In parallel, the company already made it known, through its representative in Portugal, that it will take responsibility for the results of the incident, by way of an investigation already underway, to determine cause of the fault.

In 2007, the European Union put TAAG on its black lits of airlines [pt] prohibited from flying in European airspace after France had detected serious deficiencies in the safety of its airplanes. .

On the blog Contraditório [pt] reference is made to this hardly acceptable episode for the airline with the Angolan flag

Desde 2006 que estava em curso uma investigação por parte da União Europeia à companhia aérea angolana TAAG. Pelo que se sabe, foi a França que, pela primeira vez, detectou anomalias graves a nível da segurança dos aviões desta companhia. Agora, que acabou a investigação, a EU decidiu proibir a entrada destes aviões no espaço aéreo europeu. Acho muito bem, as regras são iguais para todos. A reacção de Angola foi apenas uma: cuidado, muito cuidado, se proíbem os nossos voos aí, nós proibimos os vossos voos aqui (Angola). Quer dizer: nem se fala em tentar seguir as directrizes de segurança mínimas. Faz-se chantagem, gasta-se menos e costuma resultar.

Since 2006 there was an investigation underway by the European Union of the Angolan airline TAAG. What is known is that France first detected serious anolamies to the level of safety of this company's planes. Now that the investigation is finished, the EU decided to prevent the entry of these planes into European airspace. I think quite right, the rules are the same for all. The reaction from Angola was singular: careful, be very careful, if you prohibit our flights there, we will prohibit your flights here (Angola). In other words: do not even talk about trying to follow the minimum saftey directives.
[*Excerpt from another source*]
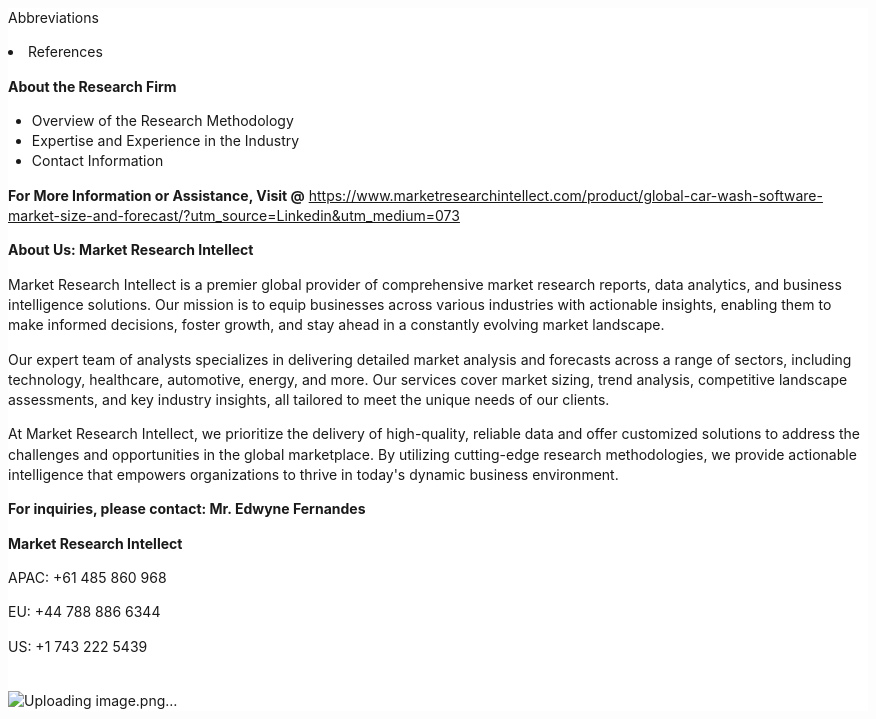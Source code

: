 Abbreviations</li><li>References</li></ul><p><strong>About the Research Firm</strong></p><ul><li>Overview of the Research Methodology</li><li>Expertise and Experience in the Industry</li><li>Contact Information</li></ul></div><div class="article-main__content" data-test-id="publishing-text-block"><p><span class="font-[700]"><strong>For More Information or Assistance, Visit @</strong>&nbsp;<a href="https://www.marketresearchintellect.com/product/global-car-wash-software-market-size-and-forecast/?utm_source=Linkedin&utm_medium=073">https://www.marketresearchintellect.com/product/global-car-wash-software-market-size-and-forecast/?utm_source=Linkedin&utm_medium=073</a></span></p><p><strong>About Us: Market Research Intellect</strong></p><p>Market Research Intellect is a premier global provider of comprehensive market research reports, data analytics, and business intelligence solutions. Our mission is to equip businesses across various industries with actionable insights, enabling them to make informed decisions, foster growth, and stay ahead in a constantly evolving market landscape.</p><p>Our expert team of analysts specializes in delivering detailed market analysis and forecasts across a range of sectors, including technology, healthcare, automotive, energy, and more. Our services cover market sizing, trend analysis, competitive landscape assessments, and key industry insights, all tailored to meet the unique needs of our clients.</p><p>At Market Research Intellect, we prioritize the delivery of high-quality, reliable data and offer customized solutions to address the challenges and opportunities in the global marketplace. By utilizing cutting-edge research methodologies, we provide actionable intelligence that empowers organizations to thrive in today's dynamic business environment.</p><p><strong>For inquiries, please contact: Mr. Edwyne Fernandes</strong></p><p><strong>Market Research Intellect</strong></p><p>APAC: +61 485 860 968</p><p>EU: +44 788 886 6344</p><p>US: +1 743 222 5439</p></div><div class="article-main__content" data-test-id="publishing-text-block">&nbsp;</div>
![Uploading image.png…]()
Blackmail, spend less and it tends to have results.

At the time, and to minimize the loss, TAAG opted to rent planes from South African Airlines, including crews from that country.

In 2009 the restriction was partially lifted and the EU recommended that the Angolan airline resume flights between Luanda and Lisbon, with the Instituto Nacional de Aviação Civil (National Civil Aviation Institute) commiting to do inspections on the aircraft that operated this route. Apparently, the collaboration was not adequate.

According to the author of the blog Linha de Rumo [pt]:

Parece que nem com a ajuda da TAP (Transportadora Aérea de Portugal) na manutenção a coisa vai… ou então já são problemas antigos, afinal o mesmo me aconteceu em 1 de Abril de 2007 e aconteceu novamente em 2 de Abril de 2009 em Luanda na TAP…

It seems like even with the help of TAP [Portuguese national airline] in maintenance the thing works… or maybe then the problems go way back, after all the same thing happened to me on April 1, 2007 and happened again on April 2, 2009 in Luanda on TAP…

What remains to be seen is how this sad episode will influence the relationship between TAAG and the European Union and with its customers who have for a long time complained about the national carrier for a number of different reasons, delays being the most common one. New developments are expected soon.